Ed Bott is an award-winning technology writer with more than two decades' experience writing for mainstream media outlets and online publications. He's served as editor of the U.S. edition of PC Computing and managing editor of PC World; both publications had monthly paid circulation in excess of 1 million during his tenure. He is the author of more than 25 books on Microsoft Windows and Office, including the recently released Windows 7 Inside Out.

Talkback Most Recent of 72 Talkback(s)

  • Existing copies of XP don't expire want to bet?
    OEM and Boxed Set Users copies need activation after re-installation. If MS Playsforsure is anything to go by. At 2015 will just turn XP activation servers off for good so reinstall will no longer be a option for all OEM and Boxed set users. Past this point the only people who will still be able to use it are copyright breachers and companies with VLK.

    There is nothing in the OEM or Boxed Set Licenses that say that MS has to free the old XP OEM and Boxed Set from the activation servers.
    ZDNet Gravatar
    oiaohm
    13th Jul 2010
  • ZDNet Blogger

    Not exactly
    OEM copies from royalty OEMs do not need activation at all. They are preactivated, and if you reinstall that image from the original OEM media the activation status is preserved.
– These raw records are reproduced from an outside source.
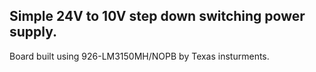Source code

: ## Simple 24V to 10V step down switching power supply.
Board built using 926-LM3150MH/NOPB by Texas insturments. 
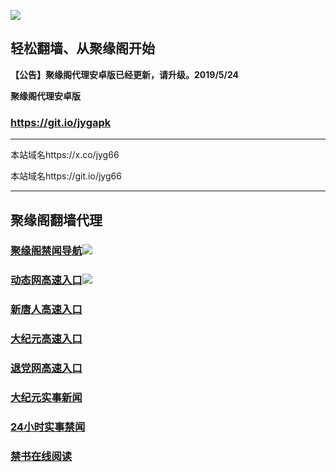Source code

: ![](https://raw.githubusercontent.com/hao369/a/master/j.jpg)



## 轻松翻墙、从聚缘阁开始



**【公告】聚缘阁代理安卓版已经更新，请升级。2019/5/24**

 
**聚缘阁代理安卓版**
### https://git.io/jygapk  

***

本站域名https://x.co/jyg66 

本站域名https://git.io/jyg66



***




## 聚缘阁翻墙代理 



### [聚缘阁禁闻导航](https://rapid-sky-a9da.dabahrey.workers.dev/-----http://hao149.ie99.eu.org/)![](https://raw.githubusercontent.com/hao369/a/master/jyg.gif)



### [动态网高速入口](https://rapid-sky-a9da.dabahrey.workers.dev/-----http://hao149.ie99.eu.org/)![](https://raw.githubusercontent.com/hao369/a/master/jygdl.gif)


### [新唐人高速入口](https://rapid-sky-a9da.dabahrey.workers.dev/-----http://hao149.ie99.eu.org/)

### [大纪元高速入口](https://rapid-sky-a9da.dabahrey.workers.dev/-----http://hao149.ie99.eu.org/)

### [退党网高速入口](https://rapid-sky-a9da.dabahrey.workers.dev/-----http://hao149.ie99.eu.org/)






### [大纪元实事新闻](https://git.io/fjmgE)

### [24小时实事禁闻](https://git.io/fj3Go)

### [禁书在线阅读](https://git.io/fjJ5Z)






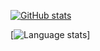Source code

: 
[![GitHub stats](https://github-readme-stats.vercel.app/api?username=Melara1024&show_icons=true&count_private=true&theme=chartreuse-dark
)](https://github.com/anuraghazra/github-readme-stats)


[![Language stats](https://github-readme-stats.vercel.app/api/top-langs/?username=Melara1024&layout=compact)]

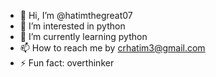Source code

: - 👋 Hi, I’m @hatimthegreat07
- 👀 I’m interested in python
- 🌱 I’m currently learning python
- 📫 How to reach me by crhatim3@gmail.com
- ⚡ Fun fact: overthinker 
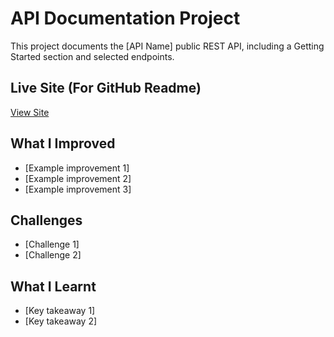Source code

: # API Documentation Project

This project documents the [API Name] public REST API, including a Getting Started section and selected endpoints.

## Live Site (For GitHub Readme)

[View Site](#)

## What I Improved
- [Example improvement 1]
- [Example improvement 2]
- [Example improvement 3]

## Challenges
- [Challenge 1]
- [Challenge 2]

## What I Learnt
- [Key takeaway 1]
- [Key takeaway 2]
    In the past, Microsoft has publicly said if they ever decide to shut activation servers down they will release a patch that will eliminate the need for activation.
    ZDNet Gravatar
    Ed Bott
    13th Jul 2010
  • Boy history is a bugger.
    Royalty OEM's most of those cannot be moved to new motherboards. I forgot about those uglys where you don't always have media at all it was on the harddrive so leaving you screwed. If you do have media they install a stack of junk programs as well.

    I should have been more exact. The ones where you get a real looking Windows disk from MS that only installs windows will no longer work of the OEM if the server gets turned off.

    Playforsure MS made the same kind of promise about activation servers. Then they just turned them off.

    Actions say more than words.

    There is no need to release a patch by the way. Formally release VLK key generator for XP would do the job.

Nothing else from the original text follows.